**About this task**
Only the lines from the top of the following listing through the line with "homological stability from" belong in your answer, exactly as written.

**Exercise input**

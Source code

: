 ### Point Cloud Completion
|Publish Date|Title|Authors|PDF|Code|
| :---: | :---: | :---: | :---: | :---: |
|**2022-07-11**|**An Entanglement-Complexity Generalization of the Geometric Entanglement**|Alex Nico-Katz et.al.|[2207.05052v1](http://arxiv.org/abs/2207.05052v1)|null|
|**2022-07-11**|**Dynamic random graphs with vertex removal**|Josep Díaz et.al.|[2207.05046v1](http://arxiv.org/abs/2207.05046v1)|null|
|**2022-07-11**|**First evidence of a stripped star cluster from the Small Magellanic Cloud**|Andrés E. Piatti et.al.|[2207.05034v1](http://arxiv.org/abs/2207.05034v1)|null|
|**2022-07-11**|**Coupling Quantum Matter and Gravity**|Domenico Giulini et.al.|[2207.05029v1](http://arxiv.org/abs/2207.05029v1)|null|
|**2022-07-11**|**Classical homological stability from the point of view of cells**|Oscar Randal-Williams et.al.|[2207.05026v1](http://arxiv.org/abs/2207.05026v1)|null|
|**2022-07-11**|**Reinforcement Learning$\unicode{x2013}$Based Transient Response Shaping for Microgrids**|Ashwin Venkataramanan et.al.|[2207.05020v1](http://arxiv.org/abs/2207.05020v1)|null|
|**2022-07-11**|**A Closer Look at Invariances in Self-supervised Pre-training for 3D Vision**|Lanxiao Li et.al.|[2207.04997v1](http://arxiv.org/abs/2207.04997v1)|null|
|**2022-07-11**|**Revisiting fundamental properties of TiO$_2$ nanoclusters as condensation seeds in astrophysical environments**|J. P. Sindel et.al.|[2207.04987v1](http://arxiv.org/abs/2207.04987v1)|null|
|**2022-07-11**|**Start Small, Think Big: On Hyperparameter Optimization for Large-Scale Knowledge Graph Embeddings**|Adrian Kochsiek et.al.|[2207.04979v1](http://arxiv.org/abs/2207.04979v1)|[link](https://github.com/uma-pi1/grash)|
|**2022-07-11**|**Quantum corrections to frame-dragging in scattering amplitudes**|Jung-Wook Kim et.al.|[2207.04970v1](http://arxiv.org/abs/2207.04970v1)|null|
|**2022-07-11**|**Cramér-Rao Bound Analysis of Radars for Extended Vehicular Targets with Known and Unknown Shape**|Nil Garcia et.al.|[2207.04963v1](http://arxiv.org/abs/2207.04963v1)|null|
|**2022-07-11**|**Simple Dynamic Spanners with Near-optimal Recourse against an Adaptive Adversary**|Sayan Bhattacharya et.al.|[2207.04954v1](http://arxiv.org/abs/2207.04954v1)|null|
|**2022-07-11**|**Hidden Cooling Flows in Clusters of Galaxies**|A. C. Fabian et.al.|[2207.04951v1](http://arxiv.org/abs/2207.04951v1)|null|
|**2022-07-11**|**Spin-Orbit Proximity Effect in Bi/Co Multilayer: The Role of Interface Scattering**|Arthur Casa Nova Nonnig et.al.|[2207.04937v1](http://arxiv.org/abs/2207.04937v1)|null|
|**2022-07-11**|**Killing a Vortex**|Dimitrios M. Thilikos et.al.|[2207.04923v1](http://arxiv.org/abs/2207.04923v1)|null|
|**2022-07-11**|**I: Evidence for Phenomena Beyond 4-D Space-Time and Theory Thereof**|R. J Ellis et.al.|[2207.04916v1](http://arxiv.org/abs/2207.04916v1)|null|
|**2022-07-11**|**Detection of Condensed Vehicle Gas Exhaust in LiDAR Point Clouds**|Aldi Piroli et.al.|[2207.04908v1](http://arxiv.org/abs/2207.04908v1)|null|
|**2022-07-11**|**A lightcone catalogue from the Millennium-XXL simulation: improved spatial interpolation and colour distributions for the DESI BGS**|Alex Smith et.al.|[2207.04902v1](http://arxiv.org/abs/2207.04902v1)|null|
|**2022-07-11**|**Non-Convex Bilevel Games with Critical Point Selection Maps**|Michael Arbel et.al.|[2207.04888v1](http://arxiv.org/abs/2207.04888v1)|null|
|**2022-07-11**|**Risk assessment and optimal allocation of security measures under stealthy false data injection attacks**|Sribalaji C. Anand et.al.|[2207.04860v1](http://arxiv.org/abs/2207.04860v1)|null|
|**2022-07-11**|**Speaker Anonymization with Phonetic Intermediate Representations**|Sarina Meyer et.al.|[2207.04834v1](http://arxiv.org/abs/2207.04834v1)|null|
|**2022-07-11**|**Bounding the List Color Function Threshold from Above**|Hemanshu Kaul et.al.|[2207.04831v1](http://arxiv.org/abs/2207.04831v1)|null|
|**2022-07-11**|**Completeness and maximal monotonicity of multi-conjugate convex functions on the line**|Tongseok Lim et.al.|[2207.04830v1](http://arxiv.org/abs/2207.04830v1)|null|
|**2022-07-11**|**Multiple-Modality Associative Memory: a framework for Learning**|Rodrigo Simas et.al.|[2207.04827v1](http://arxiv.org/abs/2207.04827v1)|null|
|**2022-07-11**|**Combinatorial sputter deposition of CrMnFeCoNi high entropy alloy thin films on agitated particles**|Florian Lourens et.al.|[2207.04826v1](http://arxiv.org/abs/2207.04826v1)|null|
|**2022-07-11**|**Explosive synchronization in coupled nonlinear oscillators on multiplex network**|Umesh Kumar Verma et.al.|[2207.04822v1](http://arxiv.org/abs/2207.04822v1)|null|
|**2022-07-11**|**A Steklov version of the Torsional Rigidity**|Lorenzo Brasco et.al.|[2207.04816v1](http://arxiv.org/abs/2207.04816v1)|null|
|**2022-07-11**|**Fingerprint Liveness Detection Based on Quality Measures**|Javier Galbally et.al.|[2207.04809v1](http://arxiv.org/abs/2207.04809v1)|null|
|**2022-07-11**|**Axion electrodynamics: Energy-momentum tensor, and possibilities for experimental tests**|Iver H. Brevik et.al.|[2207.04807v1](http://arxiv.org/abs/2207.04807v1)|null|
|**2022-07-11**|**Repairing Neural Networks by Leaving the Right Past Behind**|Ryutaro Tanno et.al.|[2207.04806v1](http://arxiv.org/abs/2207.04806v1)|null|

**Output of the exercise**
Source code

: ### Point Cloud Completion
|Publish Date|Title|Authors|PDF|Code|
| :---: | :---: | :---: | :---: | :---: |
|**2022-07-11**|**An Entanglement-Complexity Generalization of the Geometric Entanglement**|Alex Nico-Katz et.al.|[2207.05052v1](http://arxiv.org/abs/2207.05052v1)|null|
|**2022-07-11**|**Dynamic random graphs with vertex removal**|Josep Díaz et.al.|[2207.05046v1](http://arxiv.org/abs/2207.05046v1)|null|
|**2022-07-11**|**First evidence of a stripped star cluster from the Small Magellanic Cloud**|Andrés E. Piatti et.al.|[2207.05034v1](http://arxiv.org/abs/2207.05034v1)|null|
|**2022-07-11**|**Coupling Quantum Matter and Gravity**|Domenico Giulini et.al.|[2207.05029v1](http://arxiv.org/abs/2207.05029v1)|null|
|**2022-07-11**|**Classical homological stability from the point of view of cells**|Oscar Randal-Williams et.al.|[2207.05026v1](http://arxiv.org/abs/2207.05026v1)|null|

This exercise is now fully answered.